Viewed from an institutionalist perspective of social policy, with particular emphasis on the principles of universalism and its dynamic interactions across policy sectors, it is clear how the de-politicising allure offered by various indicators of either poverty or inequality can obfuscate the very political (and politicised) choices about the ways that societies provide public goods and social security to themselves. The allure can also distract from the very political processes of social integration and stratification more generally, which go to the heart of distributive conflicts. The seductively technocratic appeal of the MDGs, for instance, with clear goals and indicators grounded in an authoritative and scientifically informed battery of poverty measures, arguably served to depoliticise these choices and processes among the general lay public, if only through the force of incomprehension and resulting deference to presumably better-informed experts. De-politicisation thus serves to veil underlying agendas, particularly with respect to the normalisation of targeting and segregation within social provisioning systems. This potential is equally present within a revised focus on inequality within the SDGs, if not more so than with poverty because inequality goes to the heart of power relations within and across societies, and yet measures of inequality are potentially less intuitive for general lay comprehension than poverty measures.

The challenge for contemporary development agendas lies in seriously re-engaging development debates with questions about how to create genuinely redistributive structures and institutions at national and global levels. These are political challenges given that they cannot be resolved through technocratic solutions, but require choices to be made about the types of societies we wish to inhabit and how we wish to treat each other within and across these societies. In this respect, development agendas would carry more political and policy salience for poverty and inequality reduction if they were explicitly anchored within a wider social policy lens. This includes a more comprehensive consideration of the meaning of genuine universalism within social policy as a holistic institutional guiding principle, rather than simply as an indicator to be achieved (such as enrolling all children in schools regardless of the quality of the schools). Given the paramount importance of these social policy modalities in determining patterns of social integration as well as citizenship rights, they should be central concerns in any broader inclusive development agenda. Conversely, insofar as we recognise high levels of inequality as problematic, the censor of universalistic social policy from mainstream agendas implies abandoning at the outset some of our most powerful policy tools to date for dealing with inequality and poverty simultaneously, particularly when combined with developmentalist policy strategies.

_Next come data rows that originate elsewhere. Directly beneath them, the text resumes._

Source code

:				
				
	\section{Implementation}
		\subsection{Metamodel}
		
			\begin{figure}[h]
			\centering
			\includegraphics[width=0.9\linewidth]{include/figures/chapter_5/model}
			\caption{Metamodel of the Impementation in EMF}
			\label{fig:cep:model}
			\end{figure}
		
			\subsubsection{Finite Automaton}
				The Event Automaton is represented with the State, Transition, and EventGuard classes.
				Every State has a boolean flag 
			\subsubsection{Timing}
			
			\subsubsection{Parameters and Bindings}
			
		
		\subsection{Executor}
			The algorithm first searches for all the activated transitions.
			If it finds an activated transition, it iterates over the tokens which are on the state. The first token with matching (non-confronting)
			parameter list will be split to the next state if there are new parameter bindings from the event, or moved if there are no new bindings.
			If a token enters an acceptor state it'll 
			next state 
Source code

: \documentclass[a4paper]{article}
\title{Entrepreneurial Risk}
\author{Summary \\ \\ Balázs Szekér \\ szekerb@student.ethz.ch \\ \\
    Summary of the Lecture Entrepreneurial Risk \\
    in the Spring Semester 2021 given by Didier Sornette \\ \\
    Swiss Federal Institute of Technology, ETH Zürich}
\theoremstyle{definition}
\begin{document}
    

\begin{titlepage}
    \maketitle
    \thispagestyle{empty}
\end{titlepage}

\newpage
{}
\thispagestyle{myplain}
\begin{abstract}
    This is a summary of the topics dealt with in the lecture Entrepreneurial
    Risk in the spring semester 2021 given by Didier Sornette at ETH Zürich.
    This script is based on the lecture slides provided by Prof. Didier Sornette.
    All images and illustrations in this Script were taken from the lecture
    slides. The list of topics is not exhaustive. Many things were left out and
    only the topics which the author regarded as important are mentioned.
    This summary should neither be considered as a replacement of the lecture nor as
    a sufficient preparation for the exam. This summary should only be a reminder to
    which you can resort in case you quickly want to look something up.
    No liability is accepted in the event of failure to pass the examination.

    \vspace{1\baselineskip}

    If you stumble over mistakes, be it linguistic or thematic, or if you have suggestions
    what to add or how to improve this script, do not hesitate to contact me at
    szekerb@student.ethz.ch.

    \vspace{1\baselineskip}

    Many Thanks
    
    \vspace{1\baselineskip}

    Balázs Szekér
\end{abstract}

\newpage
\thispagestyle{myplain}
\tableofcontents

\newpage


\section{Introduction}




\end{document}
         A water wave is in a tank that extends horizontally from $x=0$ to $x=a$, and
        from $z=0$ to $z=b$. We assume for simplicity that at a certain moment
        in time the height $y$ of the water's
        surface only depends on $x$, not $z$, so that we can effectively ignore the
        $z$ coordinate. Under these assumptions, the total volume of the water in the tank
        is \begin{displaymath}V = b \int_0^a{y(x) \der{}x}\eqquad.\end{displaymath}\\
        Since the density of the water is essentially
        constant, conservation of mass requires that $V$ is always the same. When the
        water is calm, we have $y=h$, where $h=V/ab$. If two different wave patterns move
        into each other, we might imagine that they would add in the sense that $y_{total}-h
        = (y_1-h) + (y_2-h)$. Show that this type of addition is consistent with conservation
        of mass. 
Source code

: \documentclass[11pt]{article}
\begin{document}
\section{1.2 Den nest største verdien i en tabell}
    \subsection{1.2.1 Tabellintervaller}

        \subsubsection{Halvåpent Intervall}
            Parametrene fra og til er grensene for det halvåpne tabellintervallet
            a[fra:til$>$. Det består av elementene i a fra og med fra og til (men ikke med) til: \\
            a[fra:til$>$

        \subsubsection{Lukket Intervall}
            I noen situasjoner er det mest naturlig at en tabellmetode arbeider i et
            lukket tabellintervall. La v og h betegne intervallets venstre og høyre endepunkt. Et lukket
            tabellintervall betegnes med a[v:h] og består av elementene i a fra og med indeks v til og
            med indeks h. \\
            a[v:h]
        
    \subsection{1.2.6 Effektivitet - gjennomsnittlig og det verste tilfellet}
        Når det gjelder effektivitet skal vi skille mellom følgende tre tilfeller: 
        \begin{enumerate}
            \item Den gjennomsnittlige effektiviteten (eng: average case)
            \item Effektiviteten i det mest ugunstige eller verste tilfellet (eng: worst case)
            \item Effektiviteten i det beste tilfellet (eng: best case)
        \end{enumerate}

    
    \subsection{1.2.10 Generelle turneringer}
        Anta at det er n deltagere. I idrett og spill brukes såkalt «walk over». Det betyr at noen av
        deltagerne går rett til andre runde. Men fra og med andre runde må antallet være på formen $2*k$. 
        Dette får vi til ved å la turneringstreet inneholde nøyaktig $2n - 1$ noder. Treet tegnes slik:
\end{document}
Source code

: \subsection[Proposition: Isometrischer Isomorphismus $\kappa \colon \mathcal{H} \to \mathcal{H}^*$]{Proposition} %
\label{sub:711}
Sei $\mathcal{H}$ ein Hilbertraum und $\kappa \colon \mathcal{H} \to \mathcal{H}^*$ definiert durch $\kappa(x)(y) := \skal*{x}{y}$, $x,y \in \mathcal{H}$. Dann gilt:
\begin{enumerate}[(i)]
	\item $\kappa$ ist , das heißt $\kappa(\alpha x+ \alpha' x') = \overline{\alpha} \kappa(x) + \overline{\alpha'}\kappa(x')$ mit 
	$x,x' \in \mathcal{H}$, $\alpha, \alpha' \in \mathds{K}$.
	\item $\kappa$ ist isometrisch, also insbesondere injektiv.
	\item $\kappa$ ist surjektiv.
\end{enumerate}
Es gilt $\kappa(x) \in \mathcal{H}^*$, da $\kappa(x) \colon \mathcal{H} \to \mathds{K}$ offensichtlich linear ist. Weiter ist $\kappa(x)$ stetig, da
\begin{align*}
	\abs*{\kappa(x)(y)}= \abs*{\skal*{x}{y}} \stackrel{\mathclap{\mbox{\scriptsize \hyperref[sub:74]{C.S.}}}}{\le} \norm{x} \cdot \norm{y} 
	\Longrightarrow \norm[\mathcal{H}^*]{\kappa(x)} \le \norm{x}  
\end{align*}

If the goal is to return to these more progressive and transformative development agendas, then a holistic understanding of universalism needs to be rehabilitated from decades of neoliberal obfuscation and explicitly presented as a viable policy goal. For this purpose, it would be much more effective to refer explicitly to these politicised policy modalities rather than to rely on the apparently apolitical moral ground of indicators, as has been the case with the MDGs and SDGs. Such explicit anchoring is necessary in order to render more transparent the political choices and institutional trajectories that such development agendas are often used to legitimate. The risk of not explicitly anchoring future development agendas in politicised policy debates is that these agendas can be (and are often being) subverted towards policy agendas that possibly undermine inequality reduction and/or fragment citizenship rights in many contexts, primarily by way of reinforcing social polarisation through processes of stratification, segregation and subordination.